- Born: Ali Abdülselam Yılmaz 1993 (age 32–33) Adana, Turkey
- Education: Çukurova University
- Occupations: YouTuber; Internet celebrity;

YouTube information
- Channel: Deli Mi Ne?;
- Years active: 2017–present
- Genres: Action video; comedy; vlog;
- Subscribers: 10,1 million
- Views: 2.63 billion

= Fester Abdü =

Turkish YouTube person

Ali Abdülselam Yılmaz (born 1993), better known as Fester Abdü, is a Turkish YouTuber and the owner of Deli Mi Ne? YouTube channel. Yılmaz's channel is the 9th most-subscribed Turkish YouTube channel as of June 2020.

== Life and career ==
Yılmaz was born in 1993 in Adana. Yılmaz is a graduate of Çukurova University School of Physical Education and Sports. He is a licensed athlete of the Turkish national canoeing team.
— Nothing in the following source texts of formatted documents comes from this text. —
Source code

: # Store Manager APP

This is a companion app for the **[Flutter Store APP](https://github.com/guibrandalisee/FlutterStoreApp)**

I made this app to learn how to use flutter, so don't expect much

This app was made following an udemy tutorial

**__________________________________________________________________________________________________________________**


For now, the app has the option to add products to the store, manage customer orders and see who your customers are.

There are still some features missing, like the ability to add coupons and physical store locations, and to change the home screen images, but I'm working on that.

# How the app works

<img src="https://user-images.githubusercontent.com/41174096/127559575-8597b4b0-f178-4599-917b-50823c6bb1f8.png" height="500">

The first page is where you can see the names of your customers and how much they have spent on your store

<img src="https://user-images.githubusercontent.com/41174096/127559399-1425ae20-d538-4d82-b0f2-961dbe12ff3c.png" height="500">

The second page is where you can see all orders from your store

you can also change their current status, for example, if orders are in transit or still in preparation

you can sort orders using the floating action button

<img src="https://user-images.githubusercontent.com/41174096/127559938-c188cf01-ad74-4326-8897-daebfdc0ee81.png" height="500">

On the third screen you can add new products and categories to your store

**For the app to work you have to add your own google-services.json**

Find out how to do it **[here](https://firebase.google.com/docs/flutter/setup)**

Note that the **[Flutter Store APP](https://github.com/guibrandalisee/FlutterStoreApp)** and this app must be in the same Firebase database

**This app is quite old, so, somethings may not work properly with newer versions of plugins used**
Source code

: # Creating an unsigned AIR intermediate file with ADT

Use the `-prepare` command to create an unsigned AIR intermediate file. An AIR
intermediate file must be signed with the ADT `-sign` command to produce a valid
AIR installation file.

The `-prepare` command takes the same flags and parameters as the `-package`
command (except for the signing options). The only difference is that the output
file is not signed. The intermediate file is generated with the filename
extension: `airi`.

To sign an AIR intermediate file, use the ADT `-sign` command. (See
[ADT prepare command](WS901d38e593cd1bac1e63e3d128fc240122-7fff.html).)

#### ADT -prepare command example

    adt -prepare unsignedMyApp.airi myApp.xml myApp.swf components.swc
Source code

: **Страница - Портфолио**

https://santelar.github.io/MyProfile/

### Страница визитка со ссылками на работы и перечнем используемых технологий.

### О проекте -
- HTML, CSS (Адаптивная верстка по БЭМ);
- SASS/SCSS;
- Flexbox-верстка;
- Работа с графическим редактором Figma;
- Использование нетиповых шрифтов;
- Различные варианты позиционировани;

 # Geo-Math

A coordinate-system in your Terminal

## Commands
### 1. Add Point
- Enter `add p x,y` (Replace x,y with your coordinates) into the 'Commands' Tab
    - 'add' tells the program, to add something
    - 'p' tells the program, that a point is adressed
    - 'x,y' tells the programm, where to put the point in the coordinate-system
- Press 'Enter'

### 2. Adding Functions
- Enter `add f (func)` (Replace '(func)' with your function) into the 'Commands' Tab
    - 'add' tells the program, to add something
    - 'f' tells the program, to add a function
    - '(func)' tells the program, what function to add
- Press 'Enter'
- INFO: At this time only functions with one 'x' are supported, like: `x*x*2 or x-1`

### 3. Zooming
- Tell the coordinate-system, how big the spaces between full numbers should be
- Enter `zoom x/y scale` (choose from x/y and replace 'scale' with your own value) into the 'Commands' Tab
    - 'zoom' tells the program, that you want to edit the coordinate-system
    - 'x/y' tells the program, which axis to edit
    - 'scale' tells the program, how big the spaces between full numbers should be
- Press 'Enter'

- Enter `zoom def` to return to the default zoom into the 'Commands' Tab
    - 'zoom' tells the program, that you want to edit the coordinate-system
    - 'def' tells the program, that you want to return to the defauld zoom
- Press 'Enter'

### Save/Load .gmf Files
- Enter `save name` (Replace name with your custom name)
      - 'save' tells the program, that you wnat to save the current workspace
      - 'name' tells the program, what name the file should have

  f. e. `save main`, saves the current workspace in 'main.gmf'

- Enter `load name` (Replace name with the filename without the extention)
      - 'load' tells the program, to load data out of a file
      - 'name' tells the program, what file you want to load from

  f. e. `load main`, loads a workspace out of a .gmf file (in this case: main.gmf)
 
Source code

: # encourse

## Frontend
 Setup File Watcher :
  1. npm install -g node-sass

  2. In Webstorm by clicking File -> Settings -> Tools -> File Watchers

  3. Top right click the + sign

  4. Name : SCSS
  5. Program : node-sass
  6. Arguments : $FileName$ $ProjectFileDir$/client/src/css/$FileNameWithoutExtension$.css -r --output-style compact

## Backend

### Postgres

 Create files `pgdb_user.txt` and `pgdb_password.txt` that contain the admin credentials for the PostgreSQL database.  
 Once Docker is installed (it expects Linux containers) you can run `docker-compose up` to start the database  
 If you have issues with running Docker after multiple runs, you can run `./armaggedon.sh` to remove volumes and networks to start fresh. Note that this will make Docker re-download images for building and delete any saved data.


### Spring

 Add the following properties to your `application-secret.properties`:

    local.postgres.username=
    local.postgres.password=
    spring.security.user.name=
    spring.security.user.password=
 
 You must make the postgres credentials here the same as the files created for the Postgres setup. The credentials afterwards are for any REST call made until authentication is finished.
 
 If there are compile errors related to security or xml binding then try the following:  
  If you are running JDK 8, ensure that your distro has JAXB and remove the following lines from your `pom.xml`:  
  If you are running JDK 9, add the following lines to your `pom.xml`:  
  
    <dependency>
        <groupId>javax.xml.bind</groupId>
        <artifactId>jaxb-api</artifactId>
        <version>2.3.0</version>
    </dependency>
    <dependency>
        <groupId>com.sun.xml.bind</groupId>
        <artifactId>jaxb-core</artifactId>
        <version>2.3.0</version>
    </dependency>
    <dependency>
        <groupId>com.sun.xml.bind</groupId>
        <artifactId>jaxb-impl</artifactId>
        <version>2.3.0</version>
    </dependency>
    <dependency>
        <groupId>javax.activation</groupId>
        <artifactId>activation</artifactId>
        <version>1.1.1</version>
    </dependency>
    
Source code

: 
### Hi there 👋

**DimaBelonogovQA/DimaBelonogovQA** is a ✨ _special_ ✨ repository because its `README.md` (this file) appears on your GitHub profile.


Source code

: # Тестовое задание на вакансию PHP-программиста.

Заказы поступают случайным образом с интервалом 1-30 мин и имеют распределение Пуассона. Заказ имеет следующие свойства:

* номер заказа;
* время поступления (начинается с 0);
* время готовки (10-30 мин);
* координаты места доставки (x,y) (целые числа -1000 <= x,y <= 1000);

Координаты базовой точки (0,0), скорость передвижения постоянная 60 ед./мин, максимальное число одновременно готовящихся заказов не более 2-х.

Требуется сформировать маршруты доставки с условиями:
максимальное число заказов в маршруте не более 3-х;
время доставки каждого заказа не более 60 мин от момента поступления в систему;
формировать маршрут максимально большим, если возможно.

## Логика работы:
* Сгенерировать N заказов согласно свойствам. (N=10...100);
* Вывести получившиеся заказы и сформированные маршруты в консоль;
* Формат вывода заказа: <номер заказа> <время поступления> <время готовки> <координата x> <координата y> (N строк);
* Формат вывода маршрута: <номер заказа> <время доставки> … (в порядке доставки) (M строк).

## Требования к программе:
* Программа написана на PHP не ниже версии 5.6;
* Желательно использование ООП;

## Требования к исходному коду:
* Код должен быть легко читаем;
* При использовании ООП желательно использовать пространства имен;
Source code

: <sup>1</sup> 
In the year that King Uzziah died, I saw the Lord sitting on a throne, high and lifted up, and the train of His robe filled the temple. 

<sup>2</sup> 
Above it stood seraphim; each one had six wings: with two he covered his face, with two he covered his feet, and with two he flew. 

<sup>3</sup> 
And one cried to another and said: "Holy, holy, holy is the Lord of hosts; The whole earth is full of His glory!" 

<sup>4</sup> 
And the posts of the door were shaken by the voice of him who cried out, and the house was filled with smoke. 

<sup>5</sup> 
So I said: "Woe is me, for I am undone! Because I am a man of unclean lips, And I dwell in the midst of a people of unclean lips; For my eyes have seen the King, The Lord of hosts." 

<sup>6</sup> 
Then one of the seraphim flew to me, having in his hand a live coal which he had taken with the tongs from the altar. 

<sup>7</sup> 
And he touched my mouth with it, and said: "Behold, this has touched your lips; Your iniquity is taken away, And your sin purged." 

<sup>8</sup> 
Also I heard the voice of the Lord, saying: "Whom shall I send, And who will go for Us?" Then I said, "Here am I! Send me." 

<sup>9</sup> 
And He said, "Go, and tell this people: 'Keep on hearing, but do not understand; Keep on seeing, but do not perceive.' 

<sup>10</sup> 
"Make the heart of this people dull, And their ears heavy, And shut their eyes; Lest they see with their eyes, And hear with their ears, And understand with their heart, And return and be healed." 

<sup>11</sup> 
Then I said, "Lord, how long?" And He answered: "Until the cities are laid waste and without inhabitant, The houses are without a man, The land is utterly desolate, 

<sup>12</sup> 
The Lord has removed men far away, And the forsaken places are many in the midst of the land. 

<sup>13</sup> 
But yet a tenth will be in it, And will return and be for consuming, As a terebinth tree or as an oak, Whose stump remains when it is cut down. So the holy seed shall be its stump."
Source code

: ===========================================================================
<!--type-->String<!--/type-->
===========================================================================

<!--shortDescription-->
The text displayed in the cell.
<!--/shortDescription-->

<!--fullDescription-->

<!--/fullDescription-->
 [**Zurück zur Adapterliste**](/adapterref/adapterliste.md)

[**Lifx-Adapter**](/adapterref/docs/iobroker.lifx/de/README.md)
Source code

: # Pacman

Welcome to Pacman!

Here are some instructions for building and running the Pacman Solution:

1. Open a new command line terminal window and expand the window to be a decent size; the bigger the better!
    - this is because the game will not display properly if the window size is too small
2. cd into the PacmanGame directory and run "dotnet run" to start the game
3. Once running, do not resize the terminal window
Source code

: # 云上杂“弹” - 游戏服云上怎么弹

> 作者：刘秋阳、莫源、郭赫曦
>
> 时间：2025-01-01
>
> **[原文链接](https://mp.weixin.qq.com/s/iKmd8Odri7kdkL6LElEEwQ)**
"Deli Mi Ne?" YouTube channel was founded by Yılmaz in April 2017. In 2018, Yilmaz's participation in a running race with pink high heels and diving on the shipwreck named Majestik, which had sunk in the Battle of Çanakkale, caused reactions from various media organizations.

== Controversies ==

=== Show TV case ===
In July 2019, Yılmaz filed a lawsuit against Show TV for using his channel's videos without permission and publishing defamatory broadcasts. As a result of the lawsuit, it was reported that Show TV would pay him 1.43 million in non-pecuniary damages. Show TV later denied this claim.

=== 2019 UEFA Super Cup controversy ===
In August 2019, Yılmaz jumped onto the field at the 2019 UEFA Super Cup, played at Vodafone Park between two English clubs Liverpool and Chelsea. 4 other people who accompanied Yılmaz during the streak were taken into custody. As a result of these events and subsequent criticism by YouTubers such as Enes Batur as well as media outlets, the number of subscribers on his channel started to decrease.

The Istanbul Chief Public Prosecutor's Office prepared an indictment against Yılmaz in June 2020. For Yılmaz and his three friends a one to three-year prison sentence was demanded. Yılmaz is being prosecuted for entering banned areas and his friends for assisting with the crime. Yilmaz and his friends were released on probation.